Révolution du 22 février. Un miracle Algérien. Recueil d’articles de Said Sadi. Editions Frantz Fanon, Tizi Ouzou, 2019 , 252 pages, 900 dinars

Ce n’est pas un essai au sens classique du terme, mais tout un recueil de contributions  de presse, d’entretiens  et de conférences (en Algérie et à l’étranger) s’étalant du 13 février 2019 au 15 octobre 2019. Donc, suivant de près, de très près l’évolution du Hirak. Pas tout le Hirak mais une assez bonne partie….surtout celle qui a connu le plus de tensions, d’interrogations, d’espoirs et, aussi, de désillusions (celles-ci venues par la suite).En tant qu’homme politique, bien que n’étant plus que simple militant du parti qu’il avait fondé, il participe ….aux marches, tout particulièrement au tout début ( à trois dans la capitale)  , et, surtout au débat général et public sur les sources et les raisons de la « Révolution du 22 février » , son déroulement, sur les problématiques soulevées, ainsi que sur son devenir (celui de la Révolution …pas le sien .N’affirme-t-il pas  que « l’ancienne génération doit s’effacer.
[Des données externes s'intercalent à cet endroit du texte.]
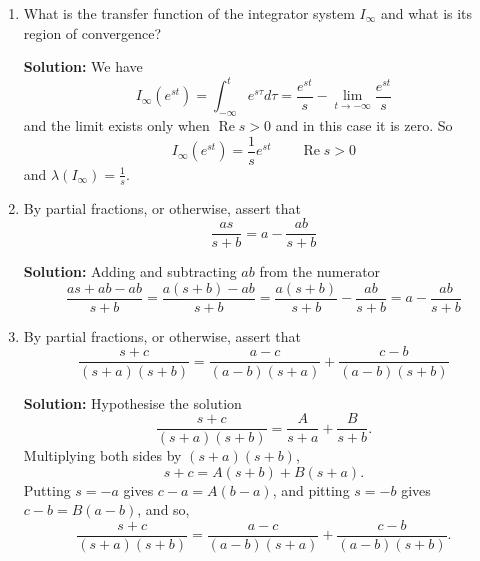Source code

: \documentclass[11pt,a4paper]{book}
\theoremstyle{plain}
\numberwithin{equation}{section}
\renewcommand{\Re}{\operatorname{Re}}
\newenvironment{solution}{\begin{footnotesize}\textbf{Solution:}}{\end{footnotesize}}
\newenvironment{excersizelist}{%
  \renewcommand*{\theenumi}{\thechapter.\arabic{enumi}}%
  \newcommand\itemadvanced{\stepcounter{enumi}\item[$\ast$\, \theenumi.]}
  \begin{enumerate}
}{%
  \end{enumerate}
}
\begin{document}
\begin{excersizelist}
\begin{solution}
We now show the result for the differentiator $D$.  Our approach works for all functions that will be of interest to us.  An alternative approach makes use of Lebesque's dominated convergence theorem~\citep[page~179]{Rudin_real_and_complex_analysis}.  
Put $y = D(x)$.  Taking Laplace transforms
\[
\calL(y) = \calL\big(D(x)\big) = \int_{-\infty}^{\infty} D(x,t) e^{-st} dt.
\]
Integrating by parts 
\[
\calL(y) = \big[ x(t) e^{-st} \big]_{-\infty}^\infty + s\int_{-\infty}^{\infty} x(t) e^{-st} dt = \big[ x(t) e^{-st} \big]_{-\infty}^\infty + s\calL(x).
\]
The assumption that we make is that 
\[
\lim_{t\to\infty} x(t) e^{-st} = 0 \qquad \text{and} \qquad \lim_{t\to-\infty} x(t) e^{-st} = 0
\]
whenever $s$ is in the region of convergence of both $x$ and $y$.  In this case $\calL(y) = s\calL(x)$ as required.  Observe that our assumption is true if, for example, $x(t)$ is finite.

The result follows for the $k$th differentiator $D^k$ because
\[
\calL\big( D^k(y) \big) = \calL\big( D(D^{k-1}(y)) \big) = s \calL\big( D^{k-1}(y) \big)
\]
and unravelling this recursion gives
\[
\calL\big( D^k(y) \big) = \underbrace{s \times s \times \dots \times s}_{\text{$k-1$ times}} \times \calL\big( D(y) \big) = s^k \calL( y ) = \lambda(D^k)\calL(y) 
\]
as required.
\end{solution}


\item What is the transfer function of the integrator system $I_\infty$ and what is its region of convergence? 
\begin{solution}
We have
\[
I_\infty(e^{st}) = \int_{-\infty}^t e^{s\tau} d\tau = \frac{e^{st}}{s} - \lim_{t\to -\infty}\frac{e^{st}}{s}
\]
and the limit exists only when $\Re{s} > 0$ and in this case it is zero.  So
\[
I_\infty(e^{st}) = \frac{1}{s} e^{st} \qquad \Re{s} > 0
\]
and $\lambda(I_\infty) = \tfrac{1}{s}$.
\end{solution}


\item \label{exer:partialfracfirstorder} By partial fractions, or otherwise, assert that
\[
\frac{as}{s+b} = a - \frac{ab}{s+b}
\]
\begin{solution}
Adding and subtracting $ab$ from the numerator
\[
\frac{as+ab-ab}{s+b} = \frac{a(s+b)-ab}{s+b} = \frac{a(s+b)}{s+b} - \frac{ab}{s+b} = a - \frac{ab}{s+b}
\]
\end{solution}

\item \label{exer:partialfracsecondorder} By partial fractions, or otherwise, assert that
\[
\frac{s + c}{(s+a)(s+b)} = \frac{a-c}{(a-b)(s+a)} + \frac{c-b}{(a-b)(s+b)}
\]
\begin{solution}
Hypothesise the solution
\[
\frac{s + c}{(s+a)(s+b)} = \frac{A}{s+a} + \frac{B}{s+b}.
\]
Multiplying both sides by $(s+a)(s+b)$,
\[
s+c = A(s+b) + B(s+a).
\]
Putting $s = -a$ gives $c-a = A(b-a)$, and pitting $s=-b$ gives $c-b = B(a-b)$, and so,
\[
\frac{s+c}{(s+a)(s+b)} = \frac{a-c}{(a-b)(s+a)} + \frac{c-b}{(a-b)(s+b)}.
\]
\end{solution}


\end{excersizelist}
\end{document}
Même la mienne doit savoir se rendre utile sans avoir de prétentions à l’exercice du pouvoir » ).

Ce qui est absolument certain, c’est que notre bonhomme n’a pas changé d’un iota….au niveau du discours cela s’entend. Un discours que l’on sent émerveillé par le nouveau miracle algérien ; une « révolte » populaire pacifique mais décidée. Un « miracle » qui , dit-il ,et on le croit, va marquer son temps. Un miracle national de surcroît car s’étendant partout à travers le pays. Enfin ! Car on sent qu’encore chez lui demeure la souffrance des « échecs » des luttes menées lors du « Printemps berbère » (1980) et après les « événements d’Octobre 88 » et qui ont coûté tant et tant de vies. Une souffrance encore plus grande lorsque sont évoqués les multiples « détournements » et les dérapages tragiques passés de la Révolution algérienne durant la fin des années 50 (dont l’assassinat de Abane Ramdane par ses compagnons d’armes), et au début des années 60 (avec une Constitution « prostituée  dans un cinéma » pour emprunter à Ferhat Abbas).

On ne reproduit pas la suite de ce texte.